Exercise description:
Check every line below for the string "writing", and copy the lines that contain it.
------------------------------
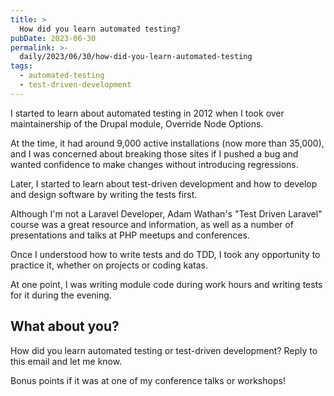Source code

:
 ```yaml
---
title: >
  How did you learn automated testing?
pubDate: 2023-06-30
permalink: >-
  daily/2023/06/30/how-did-you-learn-automated-testing
tags:
  - automated-testing
  - test-driven-development
---
```


I started to learn about automated testing in 2012 when I took over maintainership of the Drupal module, Override Node Options.

At the time, it had around 9,000 active installations (now more than 35,000), and I was concerned about breaking those sites if I pushed a bug and wanted confidence to make changes without introducing regressions.

Later, I started to learn about test-driven development and how to develop and design software by writing the tests first.

Although I'm not a Laravel Developer, Adam Wathan's "Test Driven Laravel" course was a great resource and information, as well as a number of presentations and talks at PHP meetups and conferences.

Once I understood how to write tests and do TDD, I took any opportunity to practice it, whether on projects or coding katas.

At one point, I was writing module code during work hours and writing tests for it during the evening.

## What about you?

How did you learn automated testing or test-driven development? Reply to this email and let me know.

Bonus points if it was at one of my conference talks or workshops!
------------------------------
Exercise result:
Later, I started to learn about test-driven development and how to develop and design software by writing the tests first.
At one point, I was writing module code during work hours and writing tests for it during the evening.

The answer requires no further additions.